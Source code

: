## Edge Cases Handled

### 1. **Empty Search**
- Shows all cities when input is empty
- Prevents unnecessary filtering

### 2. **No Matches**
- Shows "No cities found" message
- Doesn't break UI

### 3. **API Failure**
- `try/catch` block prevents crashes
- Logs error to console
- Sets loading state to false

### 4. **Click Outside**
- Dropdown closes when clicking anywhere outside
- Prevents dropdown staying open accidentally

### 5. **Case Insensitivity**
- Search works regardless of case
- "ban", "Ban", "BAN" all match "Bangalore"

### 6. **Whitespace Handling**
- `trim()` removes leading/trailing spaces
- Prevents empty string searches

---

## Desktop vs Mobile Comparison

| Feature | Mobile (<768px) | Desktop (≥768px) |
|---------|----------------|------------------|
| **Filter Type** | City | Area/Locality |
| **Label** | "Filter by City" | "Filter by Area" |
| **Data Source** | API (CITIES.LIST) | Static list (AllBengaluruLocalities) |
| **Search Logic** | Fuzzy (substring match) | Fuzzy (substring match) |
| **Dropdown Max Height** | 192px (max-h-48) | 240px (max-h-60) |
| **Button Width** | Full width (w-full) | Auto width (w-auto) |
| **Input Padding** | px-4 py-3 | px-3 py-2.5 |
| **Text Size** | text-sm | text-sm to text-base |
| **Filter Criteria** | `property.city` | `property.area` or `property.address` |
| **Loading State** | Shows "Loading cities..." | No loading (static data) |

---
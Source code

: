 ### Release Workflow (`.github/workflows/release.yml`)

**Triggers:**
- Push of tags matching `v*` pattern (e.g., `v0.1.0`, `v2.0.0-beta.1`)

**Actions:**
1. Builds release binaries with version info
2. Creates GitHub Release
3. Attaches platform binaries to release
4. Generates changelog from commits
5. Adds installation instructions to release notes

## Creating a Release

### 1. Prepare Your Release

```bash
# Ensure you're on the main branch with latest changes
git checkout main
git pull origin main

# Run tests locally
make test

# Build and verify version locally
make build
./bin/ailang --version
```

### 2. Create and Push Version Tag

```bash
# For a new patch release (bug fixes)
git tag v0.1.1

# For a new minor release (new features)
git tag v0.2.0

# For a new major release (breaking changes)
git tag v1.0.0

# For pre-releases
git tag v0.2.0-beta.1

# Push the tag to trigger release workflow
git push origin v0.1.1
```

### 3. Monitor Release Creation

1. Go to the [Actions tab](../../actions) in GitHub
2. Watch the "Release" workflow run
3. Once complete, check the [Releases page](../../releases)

_WHAT TO PRODUCE_. The output should match the records above exactly, entry for entry.

_SOLUTION TO THE EXERCISE_.
Source code

:## Edge Cases Handled

### 1. **Empty Search**
- Shows all cities when input is empty
- Prevents unnecessary filtering

### 2. **No Matches**
- Shows "No cities found" message
- Doesn't break UI

### 3. **API Failure**
- `try/catch` block prevents crashes
- Logs error to console
- Sets loading state to false

### 4. **Click Outside**
- Dropdown closes when clicking anywhere outside
- Prevents dropdown staying open accidentally

### 5. **Case Insensitivity**
- Search works regardless of case
- "ban", "Ban", "BAN" all match "Bangalore"

### 6. **Whitespace Handling**
- `trim()` removes leading/trailing spaces
- Prevents empty string searches

---

## Desktop vs Mobile Comparison

| Feature | Mobile (<768px) | Desktop (≥768px) |
|---------|----------------|------------------|
| **Filter Type** | City | Area/Locality |
| **Label** | "Filter by City" | "Filter by Area" |
| **Data Source** | API (CITIES.LIST) | Static list (AllBengaluruLocalities) |
| **Search Logic** | Fuzzy (substring match) | Fuzzy (substring match) |
| **Dropdown Max Height** | 192px (max-h-48) | 240px (max-h-60) |
| **Button Width** | Full width (w-full) | Auto width (w-auto) |
| **Input Padding** | px-4 py-3 | px-3 py-2.5 |
| **Text Size** | text-sm | text-sm to text-base |
| **Filter Criteria** | `property.city` | `property.area` or `property.address` |
| **Loading State** | Shows "Loading cities..." | No loading (static data) |

---
Source code

: ### Release Workflow (`.github/workflows/release.yml`)

**Triggers:**
- Push of tags matching `v*` pattern (e.g., `v0.1.0`, `v2.0.0-beta.1`)

**Actions:**
1. Builds release binaries with version info
2. Creates GitHub Release
3. Attaches platform binaries to release
4. Generates changelog from commits
5. Adds installation instructions to release notes

## Creating a Release

### 1. Prepare Your Release

```bash
# Ensure you're on the main branch with latest changes
git checkout main
git pull origin main

# Run tests locally
make test

# Build and verify version locally
make build
./bin/ailang --version
```

### 2. Create and Push Version Tag

```bash
# For a new patch release (bug fixes)
git tag v0.1.1

# For a new minor release (new features)
git tag v0.2.0

# For a new major release (breaking changes)
git tag v1.0.0

# For pre-releases
git tag v0.2.0-beta.1

# Push the tag to trigger release workflow
git push origin v0.1.1
```

### 3. Monitor Release Creation

1. Go to the [Actions tab](../../actions) in GitHub
2. Watch the "Release" workflow run
3. Once complete, check the [Releases page](../../releases)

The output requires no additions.